今回は、改めて資料などを検討してみたいと思い、記事にしている。今月はこれまで、臘八摂心などに因んだ記事ばかりだったので、今日は以下の記事を採り上げてみたい。
【六十】師来事
△十二月をしはすと云は何事ぞ、文字如何ん、
師走月と書てしはす月とよむ、又は師来月共も書く也。諸寺諸山の、師僧檀主の許へ年中の祈祷の巻数を捧て来る故也。月追の態なれば、いそがはしく走廻る心也。
『塵添壒嚢鈔』巻3、カナをかなにするなど見易く改める
この文章は、まさに「師走」とは何か?について指摘した文章である。しかし、十二月の和名・別名は多数あるというが、他の事柄が出て来た。一般的な「師走」だけでなく、「師来」という表現も指摘されている。果たして、これは他にも見られることなのだろうか?それはまた別に調べるとして、まずは上記の文章が何を述べているのか見ておきたい。

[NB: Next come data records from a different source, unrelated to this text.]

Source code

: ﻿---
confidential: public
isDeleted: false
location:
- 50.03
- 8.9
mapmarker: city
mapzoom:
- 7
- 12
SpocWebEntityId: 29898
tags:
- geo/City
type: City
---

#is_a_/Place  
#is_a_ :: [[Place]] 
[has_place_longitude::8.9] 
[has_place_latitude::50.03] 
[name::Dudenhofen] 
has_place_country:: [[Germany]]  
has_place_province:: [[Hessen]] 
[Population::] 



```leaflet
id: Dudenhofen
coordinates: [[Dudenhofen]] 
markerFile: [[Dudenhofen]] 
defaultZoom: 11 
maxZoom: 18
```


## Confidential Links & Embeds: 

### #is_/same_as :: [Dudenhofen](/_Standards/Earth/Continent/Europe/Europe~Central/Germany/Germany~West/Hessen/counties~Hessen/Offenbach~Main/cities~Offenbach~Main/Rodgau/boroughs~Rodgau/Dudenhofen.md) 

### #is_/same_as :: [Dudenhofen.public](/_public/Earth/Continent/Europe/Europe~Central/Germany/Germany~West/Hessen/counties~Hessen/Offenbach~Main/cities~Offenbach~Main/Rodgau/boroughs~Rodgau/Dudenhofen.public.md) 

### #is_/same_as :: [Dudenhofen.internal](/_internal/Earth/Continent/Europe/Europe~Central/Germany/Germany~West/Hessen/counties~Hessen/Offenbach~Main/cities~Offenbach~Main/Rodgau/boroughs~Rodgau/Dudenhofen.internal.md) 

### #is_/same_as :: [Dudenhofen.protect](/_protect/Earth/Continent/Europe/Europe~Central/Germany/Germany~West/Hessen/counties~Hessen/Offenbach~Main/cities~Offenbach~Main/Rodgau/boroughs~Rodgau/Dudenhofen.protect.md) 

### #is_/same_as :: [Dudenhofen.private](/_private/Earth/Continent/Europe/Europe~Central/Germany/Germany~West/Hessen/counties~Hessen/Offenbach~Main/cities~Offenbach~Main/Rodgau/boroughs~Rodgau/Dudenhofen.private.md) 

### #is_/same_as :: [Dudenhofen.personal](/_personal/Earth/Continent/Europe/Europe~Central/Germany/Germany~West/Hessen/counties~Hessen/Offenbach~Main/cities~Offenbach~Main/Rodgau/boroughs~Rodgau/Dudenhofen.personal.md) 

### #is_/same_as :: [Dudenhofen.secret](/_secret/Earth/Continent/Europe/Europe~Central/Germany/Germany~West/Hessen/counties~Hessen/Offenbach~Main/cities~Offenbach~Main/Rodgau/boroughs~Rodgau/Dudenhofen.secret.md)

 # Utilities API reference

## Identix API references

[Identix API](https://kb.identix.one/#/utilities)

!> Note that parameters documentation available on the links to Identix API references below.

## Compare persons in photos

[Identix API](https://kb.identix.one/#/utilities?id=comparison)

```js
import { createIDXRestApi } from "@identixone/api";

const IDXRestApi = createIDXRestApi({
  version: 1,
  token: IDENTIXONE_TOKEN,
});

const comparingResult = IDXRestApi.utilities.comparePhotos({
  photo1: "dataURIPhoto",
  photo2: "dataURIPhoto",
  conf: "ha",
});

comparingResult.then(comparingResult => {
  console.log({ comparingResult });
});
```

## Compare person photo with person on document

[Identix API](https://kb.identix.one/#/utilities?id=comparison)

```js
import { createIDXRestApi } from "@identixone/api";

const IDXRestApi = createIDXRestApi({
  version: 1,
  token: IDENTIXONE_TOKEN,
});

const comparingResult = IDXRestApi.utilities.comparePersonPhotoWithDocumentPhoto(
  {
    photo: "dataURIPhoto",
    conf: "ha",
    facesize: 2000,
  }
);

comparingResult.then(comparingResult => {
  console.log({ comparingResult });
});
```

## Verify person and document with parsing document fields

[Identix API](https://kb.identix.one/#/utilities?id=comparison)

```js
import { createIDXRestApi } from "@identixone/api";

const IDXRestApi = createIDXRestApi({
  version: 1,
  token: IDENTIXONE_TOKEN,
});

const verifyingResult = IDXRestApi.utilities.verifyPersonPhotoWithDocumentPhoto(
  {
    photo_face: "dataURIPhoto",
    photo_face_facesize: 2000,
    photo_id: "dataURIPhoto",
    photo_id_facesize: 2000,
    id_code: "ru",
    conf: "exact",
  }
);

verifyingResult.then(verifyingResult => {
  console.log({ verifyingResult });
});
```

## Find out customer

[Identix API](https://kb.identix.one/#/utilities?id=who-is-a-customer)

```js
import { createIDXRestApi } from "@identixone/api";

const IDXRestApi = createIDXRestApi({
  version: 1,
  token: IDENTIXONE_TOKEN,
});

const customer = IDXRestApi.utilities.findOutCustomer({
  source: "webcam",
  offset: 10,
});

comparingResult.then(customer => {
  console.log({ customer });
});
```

そこで、「諸寺諸山の、師僧檀主の許へ年中の祈祷の巻数を捧て来る故也」という理由が書いているが、これは、年内に檀家の家々を回って祈祷するから、「師来」という名前があるとしているのである。そして、ここから展開して、「月追の態」とあるが、年内に終わらせないといけないので、必死に走るさまがあり、そこで「師走」になるという話をしているのである。
それにしても、12月というと、先の記事では「仏名懺悔」をしていたという印象が強いのだが、こちらの場合は、どのような経巻を持ってきて、どのように仏事をしていたのかな?とは思う。
もう少し、膨らましようがあるのかな?と思っていたが、「師来月」説が意外と見当たらなくて、今日の記事はここまでだったりする。